What do these dreams about my abuser mean? (Pardon the backstory)
So when I was 14 my boyfriend at the time was the nicest guy ever then after being together for a year and a half, he changed and started to physically abuse me. After he broke up with me and I moved along, I confronted him about the events I thought my brain was just making up because we never addressed the issue. He told me I was crazy and it never happened. I bury it for years and turn it off, but unusually have multiple problems occurring in every day life that I don't notice. Fast forward to me being 17 and I meet a guy so funny and wonderful, I fall hard and we can't keep away from each other. The first time we have sex is when he triggers something so deep down in my memory that I don't understand anything until all I can see is my ex boyfriend hanging over me with his hand at my neck. I'm crying and so confused. Fast forward to now; a strong young woman living with the boy she fell in love with at 17 and having dreams she can't explain.

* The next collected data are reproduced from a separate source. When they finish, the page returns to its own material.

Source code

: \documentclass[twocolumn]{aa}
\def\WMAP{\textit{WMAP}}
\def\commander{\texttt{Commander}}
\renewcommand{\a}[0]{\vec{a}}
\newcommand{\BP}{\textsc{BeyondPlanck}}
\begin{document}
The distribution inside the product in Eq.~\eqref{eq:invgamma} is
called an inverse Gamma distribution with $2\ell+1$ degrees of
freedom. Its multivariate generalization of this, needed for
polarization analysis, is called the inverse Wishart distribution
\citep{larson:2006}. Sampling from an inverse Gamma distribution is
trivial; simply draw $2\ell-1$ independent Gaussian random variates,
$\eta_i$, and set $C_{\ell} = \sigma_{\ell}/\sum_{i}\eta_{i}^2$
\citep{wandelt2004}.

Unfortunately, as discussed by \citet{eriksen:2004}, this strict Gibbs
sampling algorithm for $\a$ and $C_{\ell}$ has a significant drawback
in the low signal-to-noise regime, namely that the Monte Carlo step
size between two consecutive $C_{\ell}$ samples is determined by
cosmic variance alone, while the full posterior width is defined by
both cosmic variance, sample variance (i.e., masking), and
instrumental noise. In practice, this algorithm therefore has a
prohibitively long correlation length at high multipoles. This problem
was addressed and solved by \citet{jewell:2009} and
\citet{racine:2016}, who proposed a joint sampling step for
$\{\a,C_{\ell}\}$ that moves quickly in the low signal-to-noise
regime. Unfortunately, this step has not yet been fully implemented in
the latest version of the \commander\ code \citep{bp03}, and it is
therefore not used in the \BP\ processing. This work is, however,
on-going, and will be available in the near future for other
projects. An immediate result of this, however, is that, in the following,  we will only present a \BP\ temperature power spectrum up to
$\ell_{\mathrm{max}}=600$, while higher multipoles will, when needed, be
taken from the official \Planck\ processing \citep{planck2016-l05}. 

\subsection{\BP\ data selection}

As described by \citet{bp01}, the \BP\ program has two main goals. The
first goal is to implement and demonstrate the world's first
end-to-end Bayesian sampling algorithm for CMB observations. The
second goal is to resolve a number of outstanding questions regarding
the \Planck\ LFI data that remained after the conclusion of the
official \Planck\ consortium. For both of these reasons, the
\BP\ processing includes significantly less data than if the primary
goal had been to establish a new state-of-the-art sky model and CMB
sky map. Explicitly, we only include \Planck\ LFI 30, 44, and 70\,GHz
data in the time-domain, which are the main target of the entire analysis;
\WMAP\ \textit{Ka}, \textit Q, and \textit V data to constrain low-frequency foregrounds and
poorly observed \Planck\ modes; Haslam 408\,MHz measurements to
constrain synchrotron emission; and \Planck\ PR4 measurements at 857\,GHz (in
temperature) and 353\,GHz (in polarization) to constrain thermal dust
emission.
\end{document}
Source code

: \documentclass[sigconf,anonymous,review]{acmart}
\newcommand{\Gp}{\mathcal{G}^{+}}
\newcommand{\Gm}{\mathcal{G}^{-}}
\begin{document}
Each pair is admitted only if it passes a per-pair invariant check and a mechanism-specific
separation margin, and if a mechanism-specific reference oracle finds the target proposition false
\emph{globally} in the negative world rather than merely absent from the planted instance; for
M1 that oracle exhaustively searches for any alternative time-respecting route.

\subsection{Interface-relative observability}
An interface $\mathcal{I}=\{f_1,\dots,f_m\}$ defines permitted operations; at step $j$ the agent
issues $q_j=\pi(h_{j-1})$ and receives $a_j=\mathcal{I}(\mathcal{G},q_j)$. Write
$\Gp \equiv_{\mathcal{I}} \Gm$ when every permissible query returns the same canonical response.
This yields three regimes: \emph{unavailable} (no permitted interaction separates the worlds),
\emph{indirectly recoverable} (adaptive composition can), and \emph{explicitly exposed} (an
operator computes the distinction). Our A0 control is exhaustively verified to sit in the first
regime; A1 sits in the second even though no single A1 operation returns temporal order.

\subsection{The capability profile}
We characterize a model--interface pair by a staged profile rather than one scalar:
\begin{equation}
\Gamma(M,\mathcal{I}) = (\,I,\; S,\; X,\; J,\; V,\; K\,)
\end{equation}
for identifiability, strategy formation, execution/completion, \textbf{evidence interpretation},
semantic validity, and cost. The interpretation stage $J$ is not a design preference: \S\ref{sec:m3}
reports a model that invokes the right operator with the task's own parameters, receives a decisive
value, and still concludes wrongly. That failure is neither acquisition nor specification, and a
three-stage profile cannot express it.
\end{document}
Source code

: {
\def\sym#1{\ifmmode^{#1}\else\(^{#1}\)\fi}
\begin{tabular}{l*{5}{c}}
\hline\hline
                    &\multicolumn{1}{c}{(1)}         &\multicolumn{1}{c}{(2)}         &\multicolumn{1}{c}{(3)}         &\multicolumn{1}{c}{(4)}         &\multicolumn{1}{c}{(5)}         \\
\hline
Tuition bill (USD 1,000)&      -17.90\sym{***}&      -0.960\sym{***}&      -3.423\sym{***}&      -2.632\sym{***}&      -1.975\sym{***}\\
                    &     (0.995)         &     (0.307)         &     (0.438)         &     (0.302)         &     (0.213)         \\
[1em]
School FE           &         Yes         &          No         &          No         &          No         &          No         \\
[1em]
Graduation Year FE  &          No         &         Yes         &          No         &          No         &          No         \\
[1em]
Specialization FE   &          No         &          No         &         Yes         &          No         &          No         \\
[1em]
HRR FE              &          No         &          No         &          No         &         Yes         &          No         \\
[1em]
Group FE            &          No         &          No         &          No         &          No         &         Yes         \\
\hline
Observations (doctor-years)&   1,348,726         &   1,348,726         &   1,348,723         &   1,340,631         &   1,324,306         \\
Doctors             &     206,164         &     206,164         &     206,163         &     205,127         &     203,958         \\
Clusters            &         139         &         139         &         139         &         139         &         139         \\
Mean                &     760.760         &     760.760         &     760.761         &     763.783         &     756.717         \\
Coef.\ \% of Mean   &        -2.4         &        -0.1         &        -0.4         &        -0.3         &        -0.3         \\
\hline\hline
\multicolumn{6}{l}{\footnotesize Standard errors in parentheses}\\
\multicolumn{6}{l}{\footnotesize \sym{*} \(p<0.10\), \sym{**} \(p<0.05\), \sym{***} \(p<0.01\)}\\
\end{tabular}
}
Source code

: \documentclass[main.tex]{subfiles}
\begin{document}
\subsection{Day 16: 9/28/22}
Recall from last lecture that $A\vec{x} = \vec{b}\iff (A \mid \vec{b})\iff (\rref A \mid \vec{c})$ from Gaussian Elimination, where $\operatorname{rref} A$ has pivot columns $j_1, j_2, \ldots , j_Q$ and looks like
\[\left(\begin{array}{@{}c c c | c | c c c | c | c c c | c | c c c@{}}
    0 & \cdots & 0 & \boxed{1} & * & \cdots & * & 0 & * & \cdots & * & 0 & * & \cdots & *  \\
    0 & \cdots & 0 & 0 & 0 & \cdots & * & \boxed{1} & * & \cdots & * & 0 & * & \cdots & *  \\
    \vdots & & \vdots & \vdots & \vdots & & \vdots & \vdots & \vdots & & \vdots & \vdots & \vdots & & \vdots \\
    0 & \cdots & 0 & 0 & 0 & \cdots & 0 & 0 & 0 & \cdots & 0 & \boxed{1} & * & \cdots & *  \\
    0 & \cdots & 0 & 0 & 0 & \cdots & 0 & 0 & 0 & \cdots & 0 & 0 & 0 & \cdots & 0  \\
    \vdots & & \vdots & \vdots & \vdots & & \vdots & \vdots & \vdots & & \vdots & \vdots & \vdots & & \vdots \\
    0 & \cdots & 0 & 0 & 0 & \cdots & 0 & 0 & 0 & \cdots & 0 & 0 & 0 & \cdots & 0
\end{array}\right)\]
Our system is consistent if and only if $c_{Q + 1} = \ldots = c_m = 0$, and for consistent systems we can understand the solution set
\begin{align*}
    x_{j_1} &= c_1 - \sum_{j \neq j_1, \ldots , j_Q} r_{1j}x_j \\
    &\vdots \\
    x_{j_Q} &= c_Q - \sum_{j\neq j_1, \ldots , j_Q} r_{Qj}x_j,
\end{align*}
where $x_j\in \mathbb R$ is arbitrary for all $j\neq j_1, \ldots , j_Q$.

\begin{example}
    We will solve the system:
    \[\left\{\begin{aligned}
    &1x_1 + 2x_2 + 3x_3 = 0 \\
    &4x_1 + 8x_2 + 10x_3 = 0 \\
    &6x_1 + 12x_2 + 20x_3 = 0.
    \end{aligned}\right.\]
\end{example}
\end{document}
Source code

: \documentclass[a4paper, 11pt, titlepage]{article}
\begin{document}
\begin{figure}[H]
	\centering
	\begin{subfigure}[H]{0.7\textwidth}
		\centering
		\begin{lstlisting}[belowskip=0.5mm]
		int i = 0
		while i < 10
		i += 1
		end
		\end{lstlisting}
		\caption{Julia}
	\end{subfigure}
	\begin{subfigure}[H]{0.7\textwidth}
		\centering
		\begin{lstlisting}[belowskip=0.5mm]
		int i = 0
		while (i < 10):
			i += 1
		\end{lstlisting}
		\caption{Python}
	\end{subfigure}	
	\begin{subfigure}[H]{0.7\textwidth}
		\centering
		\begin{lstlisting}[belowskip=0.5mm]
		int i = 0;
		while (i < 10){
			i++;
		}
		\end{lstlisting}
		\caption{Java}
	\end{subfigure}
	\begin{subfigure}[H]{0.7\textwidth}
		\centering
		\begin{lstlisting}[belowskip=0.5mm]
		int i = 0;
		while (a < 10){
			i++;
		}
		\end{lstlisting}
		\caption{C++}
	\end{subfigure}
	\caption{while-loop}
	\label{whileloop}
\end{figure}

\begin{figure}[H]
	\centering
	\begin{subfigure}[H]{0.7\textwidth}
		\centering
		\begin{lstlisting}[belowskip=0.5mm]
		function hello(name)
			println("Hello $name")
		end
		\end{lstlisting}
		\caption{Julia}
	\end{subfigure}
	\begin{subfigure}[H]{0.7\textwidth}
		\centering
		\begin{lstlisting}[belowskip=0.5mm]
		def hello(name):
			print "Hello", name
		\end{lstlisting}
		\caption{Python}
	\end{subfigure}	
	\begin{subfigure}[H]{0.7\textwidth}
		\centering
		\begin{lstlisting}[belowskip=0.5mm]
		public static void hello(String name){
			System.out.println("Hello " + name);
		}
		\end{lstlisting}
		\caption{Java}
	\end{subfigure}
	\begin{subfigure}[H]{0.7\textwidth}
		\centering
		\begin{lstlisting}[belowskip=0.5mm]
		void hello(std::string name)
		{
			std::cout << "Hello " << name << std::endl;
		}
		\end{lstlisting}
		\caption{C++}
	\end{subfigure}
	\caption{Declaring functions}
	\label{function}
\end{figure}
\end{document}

I don't understand them. They used to always to be hateful and dark and torturous. For the past 6 months my ex has been in my dreams but he'll quietly be sitting/standing somewhere watching me, but make no moves. I see him and I'm always very uncomfortable when he is there. Or other times, my dream self knows I'm afraid of him but we're laughing and talking and having a fabulous time as if we were friends. Sometimes I find myself longing to be wrapped up by him and kissed on the head tenderly. But in my waking life I'm incredibly scared of him. I don't understand what these dreams mean when in real life I feel different about him, especially if I see his picture or his name, unrelatedly, is spoken.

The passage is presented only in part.